By LaTasha Chaffin, Graduate Student, Grand Valley State University
Historically, the Black church has been a core institution for African-American philanthropy. The Black church does not only serve as a faith-based house of worship, but it facilitates organized philanthropic efforts including meeting spiritual, psychological, financial, educational and basic humanitarian such as food, housing, and shelter needs. Black churches are also involved in organizing and providing volunteers to the community and in civil and human rights activism.
Most Black churches are community focused, committed to helping the inner city and are owned and operated by African-Americans (Duran 2001).
Philanthropy is “goodwill to fellow men; especially active effort to promote human welfare (Merriam-Webster 2003).”
Traditional definitions of philanthropy have focused on money but newer definitions have broadened this definition to “include the giving of time, shelter or other material resources as philanthropic activities (Duran 2001, 2).”
According to James A. Joseph, author of Black Philanthropy , The Potential and Limits of Private Generosity in a Civil Society , “African-Americans connection to the Black church is directly linked to “the overriding belief among African-Americans that service to God is linked to service to humanity (Ball, 1).”
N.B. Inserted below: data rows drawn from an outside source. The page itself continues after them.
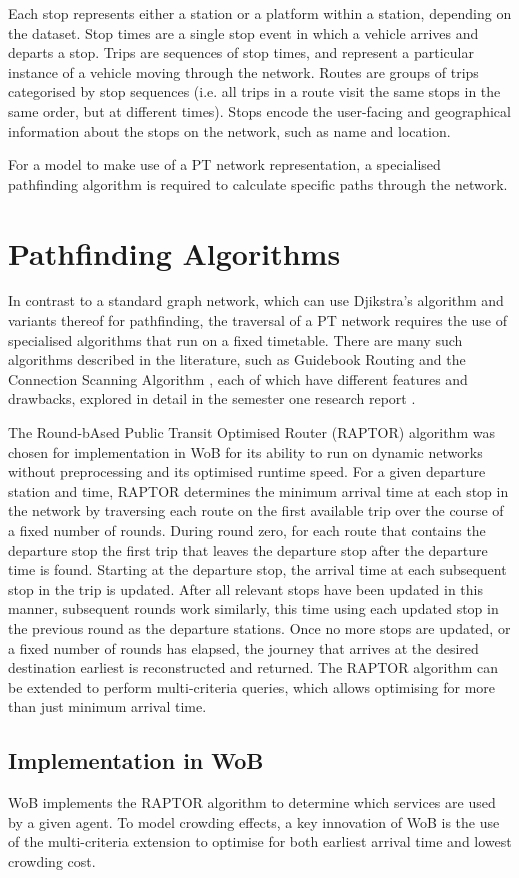 Each stop represents either a station or a platform within a station, depending on the dataset. Stop times are a single stop event in which a vehicle arrives and departs a stop. Trips are sequences of stop times, and represent a particular instance of a vehicle moving through the network. Routes are groups of trips categorised by stop sequences (i.e. all trips in a route visit the same stops in the same order, but at different times). Stops encode the user-facing and geographical information about the stops on the network, such as name and location.

For a model to make use of a PT network representation, a specialised pathfinding algorithm is required to calculate specific paths through the network.

\section{Pathfinding Algorithms}
\label{sec:pathfindingalgorithms}
In contrast to a standard graph network, which can use Djikstra's algorithm and variants thereof for pathfinding, the traversal of a PT network requires the use of specialised algorithms that run on a fixed timetable. There are many such algorithms described in the literature, such as Guidebook Routing \cite{bastFlowBasedGuidebookRouting2014} and the Connection Scanning Algorithm \cite{dibbeltIntriguinglySimpleFast2013}, each of which have different features and drawbacks, explored in detail in the semester one research report \cite{benjaminsutherlandSimulatingMelbournesMetropolitan2024}. 

The Round-bAsed Public Transit Optimised Router (RAPTOR) algorithm was chosen for implementation in WoB \cite{dellingRoundBasedPublicTransit2012} for its ability to run on dynamic networks without preprocessing and its optimised runtime speed. For a given departure station and time, RAPTOR determines the minimum arrival time at each stop in the network by traversing each route on the first available trip over the course of a fixed number of rounds. During round zero, for each route that contains the departure stop the first trip that leaves the departure stop after the departure time is found. Starting at the departure stop, the arrival time at each subsequent stop in the trip is updated. After all relevant stops have been updated in this manner, subsequent rounds work similarly, this time using each updated stop in the previous round as the departure stations. Once no more stops are updated, or a fixed number of rounds has elapsed, the journey that arrives at the desired destination earliest is reconstructed and returned. The RAPTOR algorithm can be extended to perform multi-criteria queries, which allows optimising for more than just minimum arrival time. 

\subsection{Implementation in WoB}
WoB implements the RAPTOR algorithm to determine which services are used by a given agent. To model crowding effects, a key innovation of WoB is the use of the multi-criteria extension to optimise for both earliest arrival time and lowest crowding cost. 
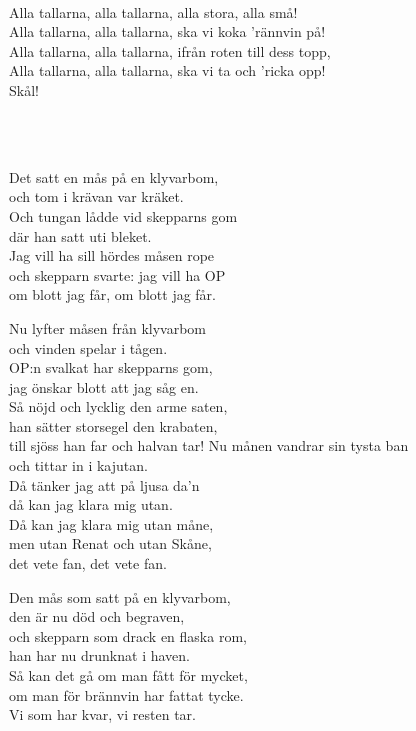 \newpage

 \\       
\author{Text: Lars T. Johansson och Ehrling Eliasson}

\songtext{}
Alla tallarna, alla tallarna, alla stora, alla små!\\
Alla tallarna, alla tallarna, ska vi koka 'rännvin på!\\
Alla tallarna, alla tallarna, ifrån roten till dess topp,\\
Alla tallarna, alla tallarna, ska vi ta och 'ricka opp!\\
Skål! 

 \\

 \\       

\songtext{}Det satt en mås på en klyvarbom,\\
och tom i krävan var kräket.\\
Och tungan lådde vid skepparns gom\\
där han satt uti bleket.\\
Jag vill ha sill hördes måsen rope\\
och skepparn svarte: jag vill ha OP\\
om blott jag får, om blott jag får.

Nu lyfter måsen från klyvarbom\\
och vinden spelar i tågen.\\
OP:n svalkat har skepparns gom,\\
jag önskar blott att jag såg en.\\
Så nöjd och lycklig den arme saten,\\
han sätter storsegel den krabaten,\\
till sjöss han far och halvan tar!
\newpage
Nu månen vandrar sin tysta ban\\
och tittar in i kajutan.\\
Då tänker jag att på ljusa da'n\\
då kan jag klara mig utan.\\
Då kan jag klara mig utan måne,\\
men utan Renat och utan Skåne,\\
det vete fan, det vete fan.

Den mås som satt på en klyvarbom,\\
den är nu död och begraven,\\
och skepparn som drack en flaska rom,\\
han har nu drunknat i haven.\\
Så kan det gå om man fått för mycket,\\
om man för brännvin har fattat tycke.\\
Vi som har kvar, vi resten tar. \\

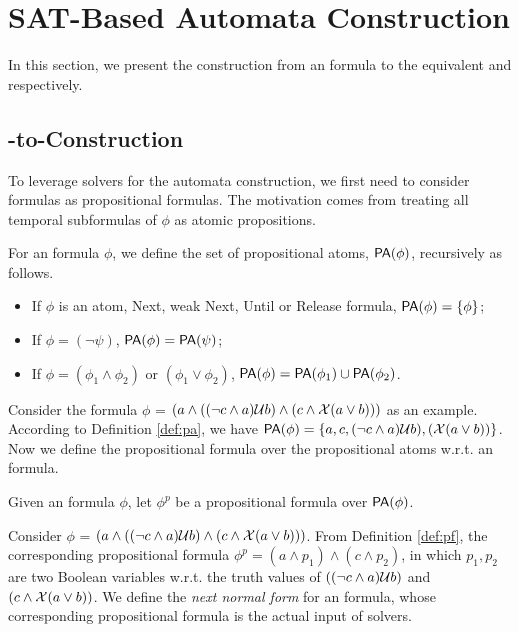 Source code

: \section{SAT-Based Automata Construction}

In this section, we present the construction from an \ltlf formula to the equivalent \NFA and \DFA respectively. 


\subsection{\ltlf-to-\NFA Construction}

To leverage \SAT solvers for the automata construction, we first need to consider \ltlf formulas as propositional formulas. The motivation comes from treating all temporal subformulas of $\phi$ as atomic propositions. 

\begin{definition}\label{def:pa}
For an \ltlf formula $\phi$, we define the set of propositional atoms, ${\sf PA}(\phi)$, recursively as follows.
\begin{itemize}
	\item If $\phi$ is an atom, Next, weak Next, Until or Release formula, ${\sf PA}(\phi)=\{\phi\}$;
	\item If $\phi = (\neg \psi)$, ${\sf PA}(\phi)= {\sf PA}(\psi)$;
	\item If $\phi = (\phi_1 \wedge \phi_2)$ or $(\phi_1 \vee \phi_2)$, ${\sf PA}(\phi) = {\sf PA}(\phi_1) \cup {\sf PA}(\phi_2)$.
\end{itemize}
\end{definition}

Consider the formula $\phi$ = $(a \wedge ((\neg c \wedge a)\mathcal{U} b) \wedge (c \wedge \mathcal{X} (a \vee b)))$ as an example. According to Definition \ref{def:pa}, we have ${\sf PA}(\phi)=\{a, c, (\neg c \wedge a)\mathcal{U} b), (\mathcal{X} (a \vee b))\}$. Now we define the propositional formula over the propositional atoms w.r.t. an \ltlf formula.

\begin{definition}\label{def:pf}
Given an \ltlf formula $\phi$, let $\phi^{p}$ be a propositional formula over ${\sf PA}(\phi)$. 
\end{definition}

Consider $\phi$ = $(a \wedge ((\neg c \wedge a)\mathcal{U} b) \wedge (c \wedge \mathcal{X} (a \vee b)))$. From Definition \ref{def:pf}, the corresponding propositional formula $\phi^p = (a \wedge p_1) \wedge (c \wedge p_2)$, in which $p_1, p_2$ are two Boolean variables w.r.t. the truth values of $((\neg c \wedge a)\mathcal{U} b)$ and $(c \wedge \mathcal{X} (a \vee b))$. We define the \emph{next normal form} for an \ltlf formula, whose corresponding propositional formula is the actual input of \SAT solvers.

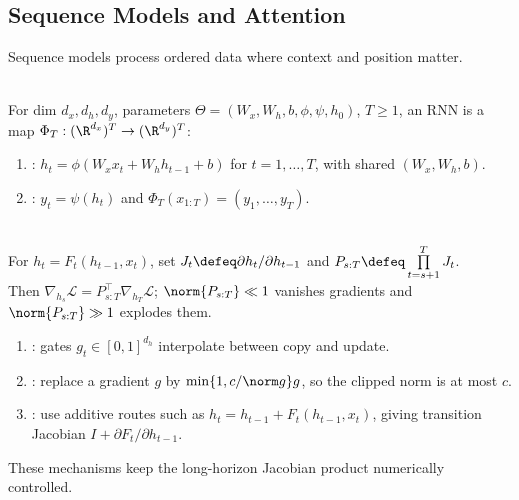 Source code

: \subsection{Sequence Models and Attention}

Sequence models process ordered data where context and position matter.

\begin{definition} \label{def:sl-recurrent-network} \\
For dim $d_x,d_h,d_y$, parameters $\Theta=(W_x,W_h,b,\phi,\psi,h_0)$, $T\geq1$, an RNN is a map $\Phi_T:(\R^{d_x})^T\to(\R^{d_y})^T$:
\begin{enumerate}[label=(\roman*)]
\setlength{\itemsep}{0pt}
\item {}: $h_t=\phi(W_xx_t+W_hh_{t-1}+b)$ for $t=1,\ldots,T$, with shared $(W_x,W_h,b)$.
\item {}: $y_t=\psi(h_t)$ and $\Phi_T(x_{1:T})=(y_1,\ldots,y_T)$.
\end{enumerate}
\end{definition}

\begin{remark} \label{rem:sl-long-term-dependencies} \\
For $h_t=F_t(h_{t-1},x_t)$, set $J_t\defeq\partial h_t/\partial h_{t-1}$ and $P_{s:T}\defeq\prod\limits_{t=s+1}^T J_t$.\\
Then $\nabla_{h_s}\mathcal L=P_{s:T}^\top\nabla_{h_T}\mathcal L$; $\norm{P_{s:T}}\ll1$ vanishes gradients and $\norm{P_{s:T}}\gg1$ explodes them.
\begin{enumerate}[label=(\roman*)]
\setlength{\itemsep}{0pt}
\item {}: gates $g_t\in[0,1]^{d_h}$ interpolate between copy and update.
\item {}: replace a gradient $g$ by $\min\{1,c/\norm g\}g$, so the clipped norm is at most $c$.
\item {}: use additive routes such as $h_t=h_{t-1}+F_t(h_{t-1},x_t)$, giving transition Jacobian $I+\partial F_t/\partial h_{t-1}$.
\end{enumerate}
These mechanisms keep the long-horizon Jacobian product numerically controlled.
\end{remark}

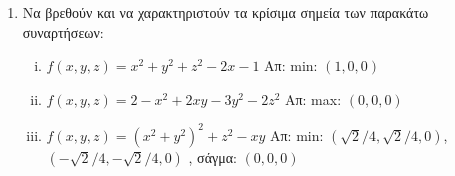 \begin{enumerate}

  \item Να βρεθούν και να χαρακτηριστούν τα κρίσιμα σημεία  των παρακάτω συναρτήσεων:
    \begin{enumerate}[i)]
      \item $ f(x,y,z) = x^{2}+y^{2}+ z^{2} -2x-1 $
        \hfill Απ: min: $ (1,0,0) $  
      \item $ f(x,y,z) = 2-x^{2}+2xy-3y^{2}-2z^{2} $ 
        \hfill Απ: max: $ (0,0,0) $ 
      \item $ f(x,y,z) = (x^{2}+y^{2})^{2}+z^{2}-xy $
        \hfill Απ: min: $ (\sqrt{2} /4, \sqrt{2} /4,0) $, $ (- \sqrt{2} /4, -
        \sqrt{2} /4, 0) $ , σάγμα: $ (0,0,0) $
    \end{enumerate}

\end{enumerate}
The evolution of the Black church began in the colonial area with the development of the African Methodist Episcopal Church. The African Methodist Episcopal Church (AME) began with at a “clearing in the Delaware woods in the year 1787 (African Methodist Episcopal Church).” The first AME church, Mother Bethel was started by slave born Richard Allen. After being separated from his mother and siblings, who were sold in the slave trade, Richard “took solace in God’s love” (ibid.). Eventually Richard Allen bought his freedom. As a result of his “religious awakening” and in response to the inhumanities of slavery, Allen established the first AME church (ibid.).
During slavery, White slave masters used religion as a vice to keep slaves subservient by suggesting that God created African-American slaves to be servants and if slaves fulfilled this duty, they would be rewarded in heaven (Francis 2003).
Slaves embraced their slave masters’ religion, yet they made the religion their own. Religion was their way to mentally and spiritually escape the oppression of slavery and a way to gain strength to endure the transgressions of their oppressors.
“If we look at American history, church was the only place African-Americans felt free,” said Albert Gallmon, pastor of Fellowship Missionary Baptist Church in north Minneapolis (Francis 2003, 1).
In the early days of the Black church, services were held out doors and as they grew to be held in wood and brick structures, the members often labored to build these structures (Francis 2003).
Although various religious denominations emerged by the early 1800s, this did not appear to have an impact on the philanthropic role of Black churches in community giving (ibid.).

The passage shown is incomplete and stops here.